EXERCISE GOAL →
Go through the entries below and return every line that contains "express".

DATA EXCERPTS →

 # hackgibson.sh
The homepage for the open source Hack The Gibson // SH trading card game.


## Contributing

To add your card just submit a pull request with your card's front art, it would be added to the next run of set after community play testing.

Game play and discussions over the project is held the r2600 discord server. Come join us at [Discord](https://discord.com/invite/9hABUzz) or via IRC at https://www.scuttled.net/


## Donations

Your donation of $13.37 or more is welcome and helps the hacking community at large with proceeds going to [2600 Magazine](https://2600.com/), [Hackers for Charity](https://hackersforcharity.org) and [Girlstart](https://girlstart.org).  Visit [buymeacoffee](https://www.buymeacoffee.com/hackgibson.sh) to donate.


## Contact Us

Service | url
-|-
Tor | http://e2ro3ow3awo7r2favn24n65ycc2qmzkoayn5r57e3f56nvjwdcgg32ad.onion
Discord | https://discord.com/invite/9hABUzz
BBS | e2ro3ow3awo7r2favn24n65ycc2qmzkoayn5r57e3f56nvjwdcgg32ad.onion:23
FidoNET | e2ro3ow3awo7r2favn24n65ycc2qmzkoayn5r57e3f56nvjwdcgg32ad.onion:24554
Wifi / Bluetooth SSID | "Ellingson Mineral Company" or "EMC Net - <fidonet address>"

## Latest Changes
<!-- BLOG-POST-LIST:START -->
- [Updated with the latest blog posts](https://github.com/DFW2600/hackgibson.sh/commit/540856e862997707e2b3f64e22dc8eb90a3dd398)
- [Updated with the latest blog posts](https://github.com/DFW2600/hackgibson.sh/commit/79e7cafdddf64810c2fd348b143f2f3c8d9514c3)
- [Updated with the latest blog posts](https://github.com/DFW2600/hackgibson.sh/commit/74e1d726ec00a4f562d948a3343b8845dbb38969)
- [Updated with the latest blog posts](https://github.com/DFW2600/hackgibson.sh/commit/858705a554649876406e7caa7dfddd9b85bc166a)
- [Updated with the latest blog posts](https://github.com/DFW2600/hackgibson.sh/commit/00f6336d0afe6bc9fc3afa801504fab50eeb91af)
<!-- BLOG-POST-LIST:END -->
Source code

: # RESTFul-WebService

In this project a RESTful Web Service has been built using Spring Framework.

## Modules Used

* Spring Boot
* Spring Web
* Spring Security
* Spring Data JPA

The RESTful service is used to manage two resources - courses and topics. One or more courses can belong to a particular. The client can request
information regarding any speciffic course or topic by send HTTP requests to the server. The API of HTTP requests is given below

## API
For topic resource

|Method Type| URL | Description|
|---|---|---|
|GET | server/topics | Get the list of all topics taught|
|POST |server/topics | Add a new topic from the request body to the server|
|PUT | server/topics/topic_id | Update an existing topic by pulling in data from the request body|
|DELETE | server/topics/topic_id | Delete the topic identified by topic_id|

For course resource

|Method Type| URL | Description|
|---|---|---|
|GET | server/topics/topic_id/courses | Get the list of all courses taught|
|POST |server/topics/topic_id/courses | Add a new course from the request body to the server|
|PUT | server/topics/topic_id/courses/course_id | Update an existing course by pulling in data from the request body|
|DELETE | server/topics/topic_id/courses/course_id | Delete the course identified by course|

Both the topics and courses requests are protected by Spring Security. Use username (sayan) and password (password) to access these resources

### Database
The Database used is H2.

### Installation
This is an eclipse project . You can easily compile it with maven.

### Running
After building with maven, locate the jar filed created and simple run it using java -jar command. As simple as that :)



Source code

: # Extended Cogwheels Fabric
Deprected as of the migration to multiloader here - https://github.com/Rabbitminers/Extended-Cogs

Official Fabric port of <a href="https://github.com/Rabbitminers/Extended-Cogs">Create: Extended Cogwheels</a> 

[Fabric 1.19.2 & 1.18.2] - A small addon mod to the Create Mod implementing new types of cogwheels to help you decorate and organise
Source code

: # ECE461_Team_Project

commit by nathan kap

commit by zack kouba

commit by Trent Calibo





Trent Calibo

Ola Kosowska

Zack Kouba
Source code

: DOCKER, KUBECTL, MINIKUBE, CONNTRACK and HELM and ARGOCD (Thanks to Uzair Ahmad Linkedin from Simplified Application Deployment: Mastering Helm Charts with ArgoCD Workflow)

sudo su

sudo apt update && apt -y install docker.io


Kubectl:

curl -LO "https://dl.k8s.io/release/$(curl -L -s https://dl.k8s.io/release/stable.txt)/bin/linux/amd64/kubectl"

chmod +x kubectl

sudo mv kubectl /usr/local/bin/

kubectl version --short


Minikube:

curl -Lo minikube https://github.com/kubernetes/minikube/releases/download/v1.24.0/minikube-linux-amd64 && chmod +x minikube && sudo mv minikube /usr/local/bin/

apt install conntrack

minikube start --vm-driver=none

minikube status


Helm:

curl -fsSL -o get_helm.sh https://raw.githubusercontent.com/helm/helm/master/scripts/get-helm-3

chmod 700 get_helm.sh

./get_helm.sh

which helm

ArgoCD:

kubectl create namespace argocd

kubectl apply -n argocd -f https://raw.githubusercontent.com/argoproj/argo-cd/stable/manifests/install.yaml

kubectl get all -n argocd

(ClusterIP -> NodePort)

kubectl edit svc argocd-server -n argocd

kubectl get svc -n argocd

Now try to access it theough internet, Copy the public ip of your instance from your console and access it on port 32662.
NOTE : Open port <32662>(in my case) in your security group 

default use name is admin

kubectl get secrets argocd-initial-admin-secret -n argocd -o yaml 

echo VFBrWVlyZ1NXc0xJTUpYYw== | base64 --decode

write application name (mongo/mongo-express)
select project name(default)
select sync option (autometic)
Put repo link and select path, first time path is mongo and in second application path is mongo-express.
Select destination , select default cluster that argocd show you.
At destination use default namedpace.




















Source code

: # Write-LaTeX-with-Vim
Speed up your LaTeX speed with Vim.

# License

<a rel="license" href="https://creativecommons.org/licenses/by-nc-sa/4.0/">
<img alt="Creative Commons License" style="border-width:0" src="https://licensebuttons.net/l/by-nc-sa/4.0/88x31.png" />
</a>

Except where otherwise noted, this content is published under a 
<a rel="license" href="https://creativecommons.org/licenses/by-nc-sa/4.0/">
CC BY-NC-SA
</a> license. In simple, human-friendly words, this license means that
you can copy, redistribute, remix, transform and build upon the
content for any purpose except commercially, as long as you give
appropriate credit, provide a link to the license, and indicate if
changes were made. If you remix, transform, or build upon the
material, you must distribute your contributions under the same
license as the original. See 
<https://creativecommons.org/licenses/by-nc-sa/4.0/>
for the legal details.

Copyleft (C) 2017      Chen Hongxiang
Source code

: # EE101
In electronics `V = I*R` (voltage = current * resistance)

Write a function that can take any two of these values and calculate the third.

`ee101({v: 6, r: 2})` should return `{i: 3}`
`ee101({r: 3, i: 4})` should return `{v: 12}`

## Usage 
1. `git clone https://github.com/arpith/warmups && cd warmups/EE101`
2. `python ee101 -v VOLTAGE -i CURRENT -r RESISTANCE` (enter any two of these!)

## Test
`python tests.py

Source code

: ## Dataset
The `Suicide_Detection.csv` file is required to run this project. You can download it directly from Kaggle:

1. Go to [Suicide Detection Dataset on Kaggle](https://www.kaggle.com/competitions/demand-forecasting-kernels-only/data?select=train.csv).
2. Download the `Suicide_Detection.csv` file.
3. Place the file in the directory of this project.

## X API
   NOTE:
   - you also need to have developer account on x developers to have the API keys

RESULT FOR THIS TASK →
write application name (mongo/mongo-express)
Put repo link and select path, first time path is mongo and in second application path is mongo-express.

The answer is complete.